Paragone si fionda contro Draghi in Senato ▷ “Sta rispettando la tabella di marcia di Davos”

Il senatore Gianluigi Paragone ha espresso una critica secca al ddl concorrenza approvato in Senato lo scorso lunedì. Il suo intervento in dissenso, in sede di dichiarazione di voto del provvedimento, ha colpito il Premier Mario Draghi e i nuovi programmi che l’Europa e i poteri sovranazionali avrebbero predisposto per l’Italia.

“Signor Presidente, adesso è chiaro perché lo speculatore George Soros è così innamorato di Mario Draghi: perché sta rispettando la tabella di marcia di Davos, che è quella di eliminare dalla scena economica la piccola impresa, italiana in primis. Siccome il mercato non era riuscito a far fuori l’impresa italiana, ci pensa Mario Draghi con il pilota automatico e con l’aiuto del partito unico dell’euro, il “PUDE”, quello che va dai 5 Stelle alla Lega, passando per Monsieur Letta, per l’amico degli emiri Matteo Renzi, per Forza Italia, Speranza e carità varia. Le spiagge italiane fanno gola ai grandi. Volevate lo scalpo delle piccole imprese? Ma ottenerlo non sarà facile, perché questi imprenditori dalla pelle annerita dal sole affrontano il mare d’inverno. Figuratevi che paura hanno di voi che un tempo mettevate le magliette “no Bolkenstein”. Lo stesso per i tassisti, che volete svendere alle App di multinazionali che neanche pagano tutte le tasse in Italia. Nessuno di loro starà zitto.

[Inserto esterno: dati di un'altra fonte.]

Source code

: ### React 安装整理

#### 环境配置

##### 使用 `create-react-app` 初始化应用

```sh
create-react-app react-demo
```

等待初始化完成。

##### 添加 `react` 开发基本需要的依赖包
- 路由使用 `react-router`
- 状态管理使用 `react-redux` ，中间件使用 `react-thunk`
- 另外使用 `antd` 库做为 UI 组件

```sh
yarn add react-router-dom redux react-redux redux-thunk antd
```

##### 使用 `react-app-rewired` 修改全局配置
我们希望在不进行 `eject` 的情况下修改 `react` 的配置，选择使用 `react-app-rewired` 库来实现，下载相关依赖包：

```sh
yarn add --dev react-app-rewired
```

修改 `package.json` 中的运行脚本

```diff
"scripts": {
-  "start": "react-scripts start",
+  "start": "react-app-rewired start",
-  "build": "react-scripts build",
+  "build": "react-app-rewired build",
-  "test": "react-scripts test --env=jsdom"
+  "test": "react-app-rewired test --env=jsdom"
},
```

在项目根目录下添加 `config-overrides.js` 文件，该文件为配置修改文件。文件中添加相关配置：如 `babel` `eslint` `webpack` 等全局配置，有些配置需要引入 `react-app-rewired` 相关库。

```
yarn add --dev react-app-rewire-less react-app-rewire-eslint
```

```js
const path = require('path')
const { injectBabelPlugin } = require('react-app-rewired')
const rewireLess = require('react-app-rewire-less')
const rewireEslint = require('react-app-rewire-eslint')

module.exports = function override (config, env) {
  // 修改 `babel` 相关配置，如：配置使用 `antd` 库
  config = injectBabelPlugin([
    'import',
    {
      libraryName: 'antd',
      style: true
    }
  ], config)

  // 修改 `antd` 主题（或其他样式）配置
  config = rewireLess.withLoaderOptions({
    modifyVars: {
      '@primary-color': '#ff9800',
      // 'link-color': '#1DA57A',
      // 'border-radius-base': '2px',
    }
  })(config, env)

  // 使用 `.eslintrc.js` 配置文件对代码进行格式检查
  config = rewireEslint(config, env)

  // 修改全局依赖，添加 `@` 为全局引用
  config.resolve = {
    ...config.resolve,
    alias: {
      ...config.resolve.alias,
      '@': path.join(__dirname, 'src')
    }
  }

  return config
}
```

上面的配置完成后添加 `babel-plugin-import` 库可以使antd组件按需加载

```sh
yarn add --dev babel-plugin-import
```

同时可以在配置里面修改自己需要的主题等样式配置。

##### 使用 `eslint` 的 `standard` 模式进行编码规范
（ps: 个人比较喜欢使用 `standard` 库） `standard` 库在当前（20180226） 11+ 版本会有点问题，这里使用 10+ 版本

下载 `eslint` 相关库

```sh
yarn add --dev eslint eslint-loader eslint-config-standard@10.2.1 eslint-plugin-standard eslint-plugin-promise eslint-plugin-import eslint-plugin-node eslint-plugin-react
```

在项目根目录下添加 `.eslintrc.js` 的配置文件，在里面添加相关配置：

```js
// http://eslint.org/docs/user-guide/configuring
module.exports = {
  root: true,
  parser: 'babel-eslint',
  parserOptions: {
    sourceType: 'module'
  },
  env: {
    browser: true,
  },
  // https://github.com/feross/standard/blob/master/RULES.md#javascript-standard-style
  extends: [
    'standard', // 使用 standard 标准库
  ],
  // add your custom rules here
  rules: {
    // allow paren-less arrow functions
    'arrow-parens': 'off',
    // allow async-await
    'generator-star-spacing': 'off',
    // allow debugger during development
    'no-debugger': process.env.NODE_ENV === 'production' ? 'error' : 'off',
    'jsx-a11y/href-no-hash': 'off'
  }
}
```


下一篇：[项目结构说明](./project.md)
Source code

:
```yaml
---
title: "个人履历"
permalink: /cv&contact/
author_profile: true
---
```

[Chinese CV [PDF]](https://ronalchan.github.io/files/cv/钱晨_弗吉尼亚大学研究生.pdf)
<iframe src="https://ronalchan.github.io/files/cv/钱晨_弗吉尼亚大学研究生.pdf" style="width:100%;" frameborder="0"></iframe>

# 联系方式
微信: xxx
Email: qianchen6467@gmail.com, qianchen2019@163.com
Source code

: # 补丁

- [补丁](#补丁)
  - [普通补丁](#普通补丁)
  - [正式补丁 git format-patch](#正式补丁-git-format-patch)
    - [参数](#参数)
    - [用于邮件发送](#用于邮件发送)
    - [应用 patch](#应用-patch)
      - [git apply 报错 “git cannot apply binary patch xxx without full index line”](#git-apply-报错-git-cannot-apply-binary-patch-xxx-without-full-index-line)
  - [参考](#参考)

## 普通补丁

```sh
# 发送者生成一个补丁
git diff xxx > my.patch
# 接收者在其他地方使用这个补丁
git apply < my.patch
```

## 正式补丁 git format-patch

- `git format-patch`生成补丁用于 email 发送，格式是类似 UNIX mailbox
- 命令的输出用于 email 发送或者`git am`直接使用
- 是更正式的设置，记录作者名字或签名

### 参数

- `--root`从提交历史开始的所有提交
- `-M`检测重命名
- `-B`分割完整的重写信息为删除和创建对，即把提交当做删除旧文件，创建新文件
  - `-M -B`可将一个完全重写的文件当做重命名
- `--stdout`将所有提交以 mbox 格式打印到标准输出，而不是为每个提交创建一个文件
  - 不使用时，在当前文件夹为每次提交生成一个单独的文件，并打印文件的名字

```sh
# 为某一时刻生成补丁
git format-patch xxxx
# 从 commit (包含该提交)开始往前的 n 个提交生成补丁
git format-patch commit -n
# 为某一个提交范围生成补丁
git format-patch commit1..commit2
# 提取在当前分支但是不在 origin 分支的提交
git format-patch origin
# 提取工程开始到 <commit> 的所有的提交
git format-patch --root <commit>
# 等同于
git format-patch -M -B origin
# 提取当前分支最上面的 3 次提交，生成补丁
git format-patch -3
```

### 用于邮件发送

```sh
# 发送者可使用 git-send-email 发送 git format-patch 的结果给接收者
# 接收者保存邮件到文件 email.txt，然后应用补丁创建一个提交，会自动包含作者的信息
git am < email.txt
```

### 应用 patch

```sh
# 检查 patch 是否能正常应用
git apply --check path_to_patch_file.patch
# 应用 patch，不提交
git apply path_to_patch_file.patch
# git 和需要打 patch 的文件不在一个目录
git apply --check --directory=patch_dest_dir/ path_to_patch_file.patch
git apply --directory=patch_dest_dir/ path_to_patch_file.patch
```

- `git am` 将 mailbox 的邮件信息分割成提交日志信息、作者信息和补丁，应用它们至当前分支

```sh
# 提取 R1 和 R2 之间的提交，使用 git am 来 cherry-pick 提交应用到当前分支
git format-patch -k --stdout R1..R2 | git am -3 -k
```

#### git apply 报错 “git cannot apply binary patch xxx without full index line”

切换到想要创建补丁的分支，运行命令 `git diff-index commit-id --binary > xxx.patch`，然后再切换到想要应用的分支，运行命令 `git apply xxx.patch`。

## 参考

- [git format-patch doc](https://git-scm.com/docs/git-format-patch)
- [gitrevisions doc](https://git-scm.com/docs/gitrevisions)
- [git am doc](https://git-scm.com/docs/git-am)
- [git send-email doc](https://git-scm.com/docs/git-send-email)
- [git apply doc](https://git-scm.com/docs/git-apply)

Il Governo del banchiere e la maggioranza dei traditori stanno liberando la strada ai grandi capitali stranieri. In nome della concorrenza? «Ma mi faccia il piacere» vi avrebbe riso in faccia il grande Totò. Con quella faccia parlate di concorrenza voi, che date ancora una montagna di soldi ai Benetton dopo la tragedia del ponte Morandi, quei Benetton che fanno una società per un’OPA su Atlantia e la chiamano “Schema 43″, 43 come il numero dei morti di quel crollo? Parlate di concorrenza e togliete le spiagge ai nostri piccoli imprenditori in nome del mercato e poi lo stesso Stato sta muto sul business delle acque minerali, senza che questi imprenditori paghino in proporzione a un profitto da capogiro. Chi volete prendere in giro? Ma quale concorrenza? State svendendo l’Italia ai soliti, in nome di un’Europa che, a quanto pare, dà i soldi in prestito, solo se la ripresa e la resilienza prevedono la svendita degli italiani, ai quali televisione e telegiornali non raccontano che in autunno Bruxelles chiederà nuove tasse, nuova austerità, nuove lacrime, parole della Lagarde: «È finita l’era del denaro gratis. Adesso dovete fare le riforme», cioè i soliti compiti a casa. E allora, quel che oggi capita ai balneari e ai tassisti domani toccherà ad altri imprenditori, grazie a Draghi e al partito unico delle felpe e dei referendum no euro. Italexit voterà no”.